> DIRECTIONS: Every line below from the one containing "### ⚡ 6. Alternativa: Instalador" through the one containing "loc 와 iloc는 가장 많이 사용되는 함수" must be transcribed exactly. Omit all lines outside that stretch.

> Plain-text document sources:
────────────────────
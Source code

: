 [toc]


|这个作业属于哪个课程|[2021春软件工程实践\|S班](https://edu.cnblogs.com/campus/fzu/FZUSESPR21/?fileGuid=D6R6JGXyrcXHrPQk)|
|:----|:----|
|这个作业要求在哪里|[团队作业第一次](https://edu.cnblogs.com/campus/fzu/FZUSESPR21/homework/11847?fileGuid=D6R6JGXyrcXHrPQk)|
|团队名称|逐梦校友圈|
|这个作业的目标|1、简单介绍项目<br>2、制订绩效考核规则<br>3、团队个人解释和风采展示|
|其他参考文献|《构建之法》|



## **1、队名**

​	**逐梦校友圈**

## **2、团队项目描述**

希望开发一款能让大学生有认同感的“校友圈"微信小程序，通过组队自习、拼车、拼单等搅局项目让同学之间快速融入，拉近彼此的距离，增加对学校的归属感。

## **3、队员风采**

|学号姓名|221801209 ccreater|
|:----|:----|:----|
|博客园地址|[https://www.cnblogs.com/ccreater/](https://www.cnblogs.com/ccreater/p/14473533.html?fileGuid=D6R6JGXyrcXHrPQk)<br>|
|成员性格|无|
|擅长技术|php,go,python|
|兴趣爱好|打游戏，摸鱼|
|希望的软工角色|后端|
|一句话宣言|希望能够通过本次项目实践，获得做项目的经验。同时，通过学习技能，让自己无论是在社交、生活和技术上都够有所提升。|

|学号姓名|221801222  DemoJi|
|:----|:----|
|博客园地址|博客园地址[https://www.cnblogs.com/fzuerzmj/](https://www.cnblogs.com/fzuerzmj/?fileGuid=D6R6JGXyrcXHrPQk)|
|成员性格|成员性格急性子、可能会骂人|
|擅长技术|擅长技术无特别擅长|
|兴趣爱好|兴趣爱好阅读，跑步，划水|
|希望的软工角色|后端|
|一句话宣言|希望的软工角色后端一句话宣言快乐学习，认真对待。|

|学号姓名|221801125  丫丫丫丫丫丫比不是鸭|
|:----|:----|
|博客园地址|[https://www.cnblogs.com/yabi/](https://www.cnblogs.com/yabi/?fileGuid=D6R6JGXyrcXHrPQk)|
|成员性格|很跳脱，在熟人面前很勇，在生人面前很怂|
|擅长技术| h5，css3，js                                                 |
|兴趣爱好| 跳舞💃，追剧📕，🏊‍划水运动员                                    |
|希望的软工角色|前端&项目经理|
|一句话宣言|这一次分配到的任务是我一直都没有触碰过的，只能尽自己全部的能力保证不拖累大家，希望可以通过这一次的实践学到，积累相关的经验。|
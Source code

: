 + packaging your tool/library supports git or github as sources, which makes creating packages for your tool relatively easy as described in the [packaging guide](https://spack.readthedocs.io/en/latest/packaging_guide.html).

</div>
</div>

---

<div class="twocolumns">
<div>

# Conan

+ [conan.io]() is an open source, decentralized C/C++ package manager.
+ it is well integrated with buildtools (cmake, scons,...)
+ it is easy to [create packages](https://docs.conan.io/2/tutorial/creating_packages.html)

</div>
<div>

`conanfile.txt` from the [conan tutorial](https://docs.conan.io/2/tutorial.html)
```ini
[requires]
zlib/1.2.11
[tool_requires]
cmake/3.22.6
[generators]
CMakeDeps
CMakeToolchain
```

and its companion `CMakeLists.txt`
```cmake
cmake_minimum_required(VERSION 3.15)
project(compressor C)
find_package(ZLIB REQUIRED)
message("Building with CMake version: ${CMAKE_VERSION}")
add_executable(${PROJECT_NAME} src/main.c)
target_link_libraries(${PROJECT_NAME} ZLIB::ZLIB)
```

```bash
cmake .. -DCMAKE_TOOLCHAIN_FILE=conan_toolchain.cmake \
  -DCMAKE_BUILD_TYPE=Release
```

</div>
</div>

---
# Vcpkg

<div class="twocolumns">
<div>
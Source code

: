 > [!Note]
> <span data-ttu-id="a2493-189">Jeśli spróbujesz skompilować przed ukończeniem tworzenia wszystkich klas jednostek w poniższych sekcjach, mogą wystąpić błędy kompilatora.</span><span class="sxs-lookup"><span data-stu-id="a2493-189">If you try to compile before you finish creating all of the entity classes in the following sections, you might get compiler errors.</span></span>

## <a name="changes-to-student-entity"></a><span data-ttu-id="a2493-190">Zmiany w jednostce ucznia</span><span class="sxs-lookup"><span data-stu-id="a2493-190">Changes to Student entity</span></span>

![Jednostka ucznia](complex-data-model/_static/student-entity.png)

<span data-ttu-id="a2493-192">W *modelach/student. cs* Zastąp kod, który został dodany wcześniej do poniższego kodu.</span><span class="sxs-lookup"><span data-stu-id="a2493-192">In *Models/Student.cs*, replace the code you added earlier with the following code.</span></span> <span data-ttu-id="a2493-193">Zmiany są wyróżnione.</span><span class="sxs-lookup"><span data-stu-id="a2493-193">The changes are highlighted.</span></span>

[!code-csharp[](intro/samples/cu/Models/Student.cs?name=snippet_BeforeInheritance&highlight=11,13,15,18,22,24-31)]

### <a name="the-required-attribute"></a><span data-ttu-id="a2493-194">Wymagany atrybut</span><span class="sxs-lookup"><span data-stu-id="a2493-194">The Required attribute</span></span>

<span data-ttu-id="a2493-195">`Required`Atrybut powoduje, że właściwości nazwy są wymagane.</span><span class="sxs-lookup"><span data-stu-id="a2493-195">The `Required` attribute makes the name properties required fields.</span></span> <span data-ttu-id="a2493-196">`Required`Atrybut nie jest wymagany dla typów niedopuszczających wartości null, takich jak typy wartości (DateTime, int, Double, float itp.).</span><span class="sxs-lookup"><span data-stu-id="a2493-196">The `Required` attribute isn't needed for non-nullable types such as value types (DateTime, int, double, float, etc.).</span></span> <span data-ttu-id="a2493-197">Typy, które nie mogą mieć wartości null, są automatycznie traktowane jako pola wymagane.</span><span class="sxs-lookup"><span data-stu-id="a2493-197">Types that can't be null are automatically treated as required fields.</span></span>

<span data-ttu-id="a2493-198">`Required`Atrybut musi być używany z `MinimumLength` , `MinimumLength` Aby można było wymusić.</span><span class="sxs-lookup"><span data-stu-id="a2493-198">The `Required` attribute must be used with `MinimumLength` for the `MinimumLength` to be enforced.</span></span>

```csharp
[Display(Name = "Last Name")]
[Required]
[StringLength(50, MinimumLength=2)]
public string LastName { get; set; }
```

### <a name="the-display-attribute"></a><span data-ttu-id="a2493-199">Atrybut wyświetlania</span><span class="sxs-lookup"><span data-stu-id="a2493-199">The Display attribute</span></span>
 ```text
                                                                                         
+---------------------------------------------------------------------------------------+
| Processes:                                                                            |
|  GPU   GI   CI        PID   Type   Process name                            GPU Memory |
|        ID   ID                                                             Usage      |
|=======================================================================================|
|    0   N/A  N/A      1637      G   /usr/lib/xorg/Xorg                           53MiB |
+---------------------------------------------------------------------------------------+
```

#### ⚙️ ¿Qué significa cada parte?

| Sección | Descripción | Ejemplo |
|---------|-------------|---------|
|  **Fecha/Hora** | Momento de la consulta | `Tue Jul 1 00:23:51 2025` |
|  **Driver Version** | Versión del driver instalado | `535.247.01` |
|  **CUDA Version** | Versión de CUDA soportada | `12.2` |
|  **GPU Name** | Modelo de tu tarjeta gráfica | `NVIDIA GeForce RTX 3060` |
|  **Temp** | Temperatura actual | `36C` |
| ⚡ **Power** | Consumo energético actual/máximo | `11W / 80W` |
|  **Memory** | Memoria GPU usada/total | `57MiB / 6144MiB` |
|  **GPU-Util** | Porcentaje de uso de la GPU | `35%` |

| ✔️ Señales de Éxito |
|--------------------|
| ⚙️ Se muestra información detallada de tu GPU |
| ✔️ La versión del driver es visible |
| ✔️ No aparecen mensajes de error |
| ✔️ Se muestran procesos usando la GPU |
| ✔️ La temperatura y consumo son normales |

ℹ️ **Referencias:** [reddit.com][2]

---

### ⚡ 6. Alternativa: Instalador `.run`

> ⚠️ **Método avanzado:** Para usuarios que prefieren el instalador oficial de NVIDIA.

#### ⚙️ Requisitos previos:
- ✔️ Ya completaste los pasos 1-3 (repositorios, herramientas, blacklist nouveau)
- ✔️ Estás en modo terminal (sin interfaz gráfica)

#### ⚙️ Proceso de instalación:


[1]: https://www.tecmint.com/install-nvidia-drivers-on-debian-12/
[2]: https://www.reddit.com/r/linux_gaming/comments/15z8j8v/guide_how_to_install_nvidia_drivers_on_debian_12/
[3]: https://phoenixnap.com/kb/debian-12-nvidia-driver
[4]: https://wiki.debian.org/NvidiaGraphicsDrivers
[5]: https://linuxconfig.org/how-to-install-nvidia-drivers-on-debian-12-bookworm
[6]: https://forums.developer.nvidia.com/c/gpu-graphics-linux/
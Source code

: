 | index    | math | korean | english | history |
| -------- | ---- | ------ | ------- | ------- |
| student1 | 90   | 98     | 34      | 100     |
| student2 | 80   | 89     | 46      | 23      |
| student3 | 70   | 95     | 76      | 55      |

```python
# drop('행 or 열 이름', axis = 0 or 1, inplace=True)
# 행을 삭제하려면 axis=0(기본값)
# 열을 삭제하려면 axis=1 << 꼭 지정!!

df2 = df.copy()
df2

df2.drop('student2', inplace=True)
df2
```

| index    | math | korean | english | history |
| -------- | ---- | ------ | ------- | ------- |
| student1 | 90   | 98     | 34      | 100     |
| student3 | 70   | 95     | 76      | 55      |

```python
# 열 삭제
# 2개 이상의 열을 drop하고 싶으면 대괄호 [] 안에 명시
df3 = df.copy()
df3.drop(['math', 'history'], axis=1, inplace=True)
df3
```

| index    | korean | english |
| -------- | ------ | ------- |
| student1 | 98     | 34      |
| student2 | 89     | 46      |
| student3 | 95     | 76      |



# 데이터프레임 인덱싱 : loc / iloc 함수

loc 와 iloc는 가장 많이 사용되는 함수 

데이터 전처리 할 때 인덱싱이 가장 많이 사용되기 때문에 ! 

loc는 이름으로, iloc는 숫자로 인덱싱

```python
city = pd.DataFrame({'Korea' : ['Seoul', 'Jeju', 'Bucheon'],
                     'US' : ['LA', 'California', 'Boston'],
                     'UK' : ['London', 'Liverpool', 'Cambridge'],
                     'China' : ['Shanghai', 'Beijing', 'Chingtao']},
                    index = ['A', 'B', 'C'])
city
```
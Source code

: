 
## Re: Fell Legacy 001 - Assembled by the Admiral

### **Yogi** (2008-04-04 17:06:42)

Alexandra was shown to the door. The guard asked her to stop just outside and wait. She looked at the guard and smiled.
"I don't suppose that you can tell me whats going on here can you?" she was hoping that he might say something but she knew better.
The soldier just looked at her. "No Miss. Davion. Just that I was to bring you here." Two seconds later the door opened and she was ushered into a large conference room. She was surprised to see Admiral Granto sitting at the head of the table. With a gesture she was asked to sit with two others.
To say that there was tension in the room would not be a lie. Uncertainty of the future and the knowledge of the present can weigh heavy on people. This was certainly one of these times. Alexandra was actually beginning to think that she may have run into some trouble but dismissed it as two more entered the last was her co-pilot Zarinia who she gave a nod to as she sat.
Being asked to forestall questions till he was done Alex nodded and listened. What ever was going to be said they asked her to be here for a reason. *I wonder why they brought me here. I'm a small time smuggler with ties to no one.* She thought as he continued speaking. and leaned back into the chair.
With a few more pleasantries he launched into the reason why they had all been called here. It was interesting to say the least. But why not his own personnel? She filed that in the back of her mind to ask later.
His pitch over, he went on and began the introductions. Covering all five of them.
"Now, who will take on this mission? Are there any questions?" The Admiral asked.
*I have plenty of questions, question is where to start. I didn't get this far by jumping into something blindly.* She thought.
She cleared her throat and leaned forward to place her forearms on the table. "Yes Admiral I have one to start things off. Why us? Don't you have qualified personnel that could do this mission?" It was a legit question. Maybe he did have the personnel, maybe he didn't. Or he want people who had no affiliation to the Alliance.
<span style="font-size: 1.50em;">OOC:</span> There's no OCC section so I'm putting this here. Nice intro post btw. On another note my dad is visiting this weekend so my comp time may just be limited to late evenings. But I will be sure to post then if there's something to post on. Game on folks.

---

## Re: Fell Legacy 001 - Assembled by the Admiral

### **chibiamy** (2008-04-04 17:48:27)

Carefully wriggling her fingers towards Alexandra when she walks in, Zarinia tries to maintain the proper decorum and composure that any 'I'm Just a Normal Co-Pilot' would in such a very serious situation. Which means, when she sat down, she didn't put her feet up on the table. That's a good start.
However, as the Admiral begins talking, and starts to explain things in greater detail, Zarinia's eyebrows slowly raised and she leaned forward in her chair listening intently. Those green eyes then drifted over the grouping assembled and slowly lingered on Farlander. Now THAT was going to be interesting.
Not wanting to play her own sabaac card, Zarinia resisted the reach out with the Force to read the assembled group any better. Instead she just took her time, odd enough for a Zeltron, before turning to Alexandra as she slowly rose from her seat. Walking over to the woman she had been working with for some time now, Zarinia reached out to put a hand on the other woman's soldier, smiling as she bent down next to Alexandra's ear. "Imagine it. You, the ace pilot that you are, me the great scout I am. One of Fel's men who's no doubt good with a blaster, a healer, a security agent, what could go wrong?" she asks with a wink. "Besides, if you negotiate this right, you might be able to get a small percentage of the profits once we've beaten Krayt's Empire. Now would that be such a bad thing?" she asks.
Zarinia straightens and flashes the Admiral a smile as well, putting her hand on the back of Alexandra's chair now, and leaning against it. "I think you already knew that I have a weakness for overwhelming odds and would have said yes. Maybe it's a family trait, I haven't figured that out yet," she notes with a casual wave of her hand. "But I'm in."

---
────────────────────
> RESPONSE:
### ⚡ 6. Alternativa: Instalador `.run`

> ⚠️ **Método avanzado:** Para usuarios que prefieren el instalador oficial de NVIDIA.

#### ⚙️ Requisitos previos:
- ✔️ Ya completaste los pasos 1-3 (repositorios, herramientas, blacklist nouveau)
- ✔️ Estás en modo terminal (sin interfaz gráfica)

#### ⚙️ Proceso de instalación:


[1]: https://www.tecmint.com/install-nvidia-drivers-on-debian-12/
[2]: https://www.reddit.com/r/linux_gaming/comments/15z8j8v/guide_how_to_install_nvidia_drivers_on_debian_12/
[3]: https://phoenixnap.com/kb/debian-12-nvidia-driver
[4]: https://wiki.debian.org/NvidiaGraphicsDrivers
[5]: https://linuxconfig.org/how-to-install-nvidia-drivers-on-debian-12-bookworm
[6]: https://forums.developer.nvidia.com/c/gpu-graphics-linux/
Source code

: | index    | math | korean | english | history |
| -------- | ---- | ------ | ------- | ------- |
| student1 | 90   | 98     | 34      | 100     |
| student2 | 80   | 89     | 46      | 23      |
| student3 | 70   | 95     | 76      | 55      |

```python
# drop('행 or 열 이름', axis = 0 or 1, inplace=True)
# 행을 삭제하려면 axis=0(기본값)
# 열을 삭제하려면 axis=1 << 꼭 지정!!

df2 = df.copy()
df2

df2.drop('student2', inplace=True)
df2
```

| index    | math | korean | english | history |
| -------- | ---- | ------ | ------- | ------- |
| student1 | 90   | 98     | 34      | 100     |
| student3 | 70   | 95     | 76      | 55      |

```python
# 열 삭제
# 2개 이상의 열을 drop하고 싶으면 대괄호 [] 안에 명시
df3 = df.copy()
df3.drop(['math', 'history'], axis=1, inplace=True)
df3
```

| index    | korean | english |
| -------- | ------ | ------- |
| student1 | 98     | 34      |
| student2 | 89     | 46      |
| student3 | 95     | 76      |



# 데이터프레임 인덱싱 : loc / iloc 함수

loc 와 iloc는 가장 많이 사용되는 함수 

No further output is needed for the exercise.